By Nicholas Eberstadt
The "population
explosion" of the past generation — the era when the tempo of world
population growth surged and then peaked before commencing its current decline
— was a phenomenon widely misunderstood and misinterpreted in academic and
policy circles. Population did not boom because people suddenly started
breeding like rabbits, but rather because they finally stopped dying like
flies: the “population explosion” was in reality a “health explosion,” with
improvements in longevity driving the entirety of this increase in human
numbers. This basic fact helps to explain why the alarmism about third-world
population growth and a predicted upsurge in poverty and famine proved
(fortunately) to be so very badly wrong.
Frightening projections of ratios of senior citizens 65-plus to “working
age” populations (people 15-64 years of age, by current definitions), for
example, neglect the enormous economic potential of “healthy aging”: our older
citizens are more robust, more educated, and better placed for productive work
in older life than ever before. If our societies choose not to make use of that
potential, that will be our political decision — not some consequence of
inescapable demographic realities.
The
most profound economic implications of the continuing global fertility drop may
not entail changes in raw human numbers, or overall population structures, but
rather changes in the central human institution: the family.

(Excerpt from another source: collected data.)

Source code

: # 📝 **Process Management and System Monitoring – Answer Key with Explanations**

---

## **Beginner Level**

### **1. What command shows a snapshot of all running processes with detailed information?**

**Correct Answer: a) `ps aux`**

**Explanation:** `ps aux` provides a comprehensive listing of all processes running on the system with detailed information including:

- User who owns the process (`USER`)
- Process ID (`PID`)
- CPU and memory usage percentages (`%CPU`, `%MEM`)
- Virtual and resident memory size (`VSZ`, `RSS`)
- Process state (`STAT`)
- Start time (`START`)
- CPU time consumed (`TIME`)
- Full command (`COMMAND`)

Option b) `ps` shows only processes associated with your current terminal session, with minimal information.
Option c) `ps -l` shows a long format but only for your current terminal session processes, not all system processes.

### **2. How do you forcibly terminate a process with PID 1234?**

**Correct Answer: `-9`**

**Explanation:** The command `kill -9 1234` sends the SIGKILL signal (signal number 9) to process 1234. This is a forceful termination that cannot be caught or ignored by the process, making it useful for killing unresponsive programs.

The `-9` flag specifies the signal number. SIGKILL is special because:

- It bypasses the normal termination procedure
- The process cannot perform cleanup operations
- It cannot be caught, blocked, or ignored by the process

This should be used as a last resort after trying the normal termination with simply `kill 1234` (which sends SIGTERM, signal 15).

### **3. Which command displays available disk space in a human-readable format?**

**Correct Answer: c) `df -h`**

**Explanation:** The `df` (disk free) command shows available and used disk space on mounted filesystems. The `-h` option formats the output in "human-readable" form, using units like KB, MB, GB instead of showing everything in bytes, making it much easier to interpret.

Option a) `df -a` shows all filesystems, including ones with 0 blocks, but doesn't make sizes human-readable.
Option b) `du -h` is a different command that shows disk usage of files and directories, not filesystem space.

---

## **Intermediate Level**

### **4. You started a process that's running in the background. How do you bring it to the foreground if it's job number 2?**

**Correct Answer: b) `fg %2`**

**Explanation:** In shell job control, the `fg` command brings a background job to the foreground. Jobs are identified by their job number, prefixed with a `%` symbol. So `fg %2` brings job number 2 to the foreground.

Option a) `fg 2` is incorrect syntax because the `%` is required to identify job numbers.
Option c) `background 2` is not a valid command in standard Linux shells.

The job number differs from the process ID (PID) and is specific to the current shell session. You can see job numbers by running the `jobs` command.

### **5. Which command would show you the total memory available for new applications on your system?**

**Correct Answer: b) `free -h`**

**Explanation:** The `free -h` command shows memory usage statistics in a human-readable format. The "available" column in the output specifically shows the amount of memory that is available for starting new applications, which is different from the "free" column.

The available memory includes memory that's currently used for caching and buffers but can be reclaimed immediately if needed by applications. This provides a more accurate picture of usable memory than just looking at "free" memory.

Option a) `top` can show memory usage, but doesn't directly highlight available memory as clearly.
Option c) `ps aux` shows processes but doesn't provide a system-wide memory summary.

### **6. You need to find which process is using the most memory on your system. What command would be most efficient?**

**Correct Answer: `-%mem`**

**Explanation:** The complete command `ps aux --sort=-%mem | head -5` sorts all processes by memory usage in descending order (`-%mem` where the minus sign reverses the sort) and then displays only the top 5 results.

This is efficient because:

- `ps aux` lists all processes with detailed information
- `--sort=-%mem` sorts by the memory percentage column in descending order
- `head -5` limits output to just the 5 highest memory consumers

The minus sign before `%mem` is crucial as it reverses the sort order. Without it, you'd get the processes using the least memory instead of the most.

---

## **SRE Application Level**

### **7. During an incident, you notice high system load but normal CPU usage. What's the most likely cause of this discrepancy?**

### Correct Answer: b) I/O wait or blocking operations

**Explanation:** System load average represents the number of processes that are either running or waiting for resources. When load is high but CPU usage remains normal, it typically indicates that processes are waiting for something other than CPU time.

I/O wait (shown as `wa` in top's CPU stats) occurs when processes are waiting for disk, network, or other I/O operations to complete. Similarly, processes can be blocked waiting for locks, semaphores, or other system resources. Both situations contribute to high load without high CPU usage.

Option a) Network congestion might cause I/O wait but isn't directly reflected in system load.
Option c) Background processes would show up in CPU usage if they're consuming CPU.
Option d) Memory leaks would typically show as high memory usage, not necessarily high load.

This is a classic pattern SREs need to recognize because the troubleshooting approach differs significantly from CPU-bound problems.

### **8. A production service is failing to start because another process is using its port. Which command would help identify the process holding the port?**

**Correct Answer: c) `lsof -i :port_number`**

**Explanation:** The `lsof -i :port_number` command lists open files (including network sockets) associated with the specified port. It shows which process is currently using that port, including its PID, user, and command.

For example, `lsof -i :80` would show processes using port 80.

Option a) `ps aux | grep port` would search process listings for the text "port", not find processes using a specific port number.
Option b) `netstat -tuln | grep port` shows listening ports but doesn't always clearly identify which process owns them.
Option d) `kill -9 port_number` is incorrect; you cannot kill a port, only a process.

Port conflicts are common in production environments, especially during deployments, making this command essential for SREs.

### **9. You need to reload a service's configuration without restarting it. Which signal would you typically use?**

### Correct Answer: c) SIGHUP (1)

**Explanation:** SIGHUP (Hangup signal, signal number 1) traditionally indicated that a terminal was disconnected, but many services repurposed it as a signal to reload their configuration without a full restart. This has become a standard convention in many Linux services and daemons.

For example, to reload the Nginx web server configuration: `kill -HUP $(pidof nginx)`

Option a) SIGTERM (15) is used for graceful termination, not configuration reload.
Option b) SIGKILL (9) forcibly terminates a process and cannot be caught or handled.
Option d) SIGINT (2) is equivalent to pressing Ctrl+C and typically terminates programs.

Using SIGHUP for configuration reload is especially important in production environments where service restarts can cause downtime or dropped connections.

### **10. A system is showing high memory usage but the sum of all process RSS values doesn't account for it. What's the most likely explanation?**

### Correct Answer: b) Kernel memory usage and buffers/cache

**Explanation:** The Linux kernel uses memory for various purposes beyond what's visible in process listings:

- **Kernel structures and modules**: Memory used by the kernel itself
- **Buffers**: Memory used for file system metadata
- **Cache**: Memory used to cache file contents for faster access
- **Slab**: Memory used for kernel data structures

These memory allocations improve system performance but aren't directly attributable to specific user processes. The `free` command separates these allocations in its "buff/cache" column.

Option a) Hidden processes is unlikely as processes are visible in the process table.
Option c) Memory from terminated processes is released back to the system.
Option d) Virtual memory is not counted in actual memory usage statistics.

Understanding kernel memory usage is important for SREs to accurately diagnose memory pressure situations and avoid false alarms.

In some places,
like Japan and German-speaking Europe, low fertility is associated with
extraordinary increases in voluntary childlessness — portending a very
particular social policy and budgetary problems for the future. In other
places, like urban China, prolonged and extreme sub-replacement fertility is
spawning a new family type: children with no siblings, cousins, uncles or
aunts. The atrophy of the extended family could have dramatic economic
consequences. Other changes in family patterns are also likely to emerge in the
decades ahead, and we would be well advised to follow these very closely.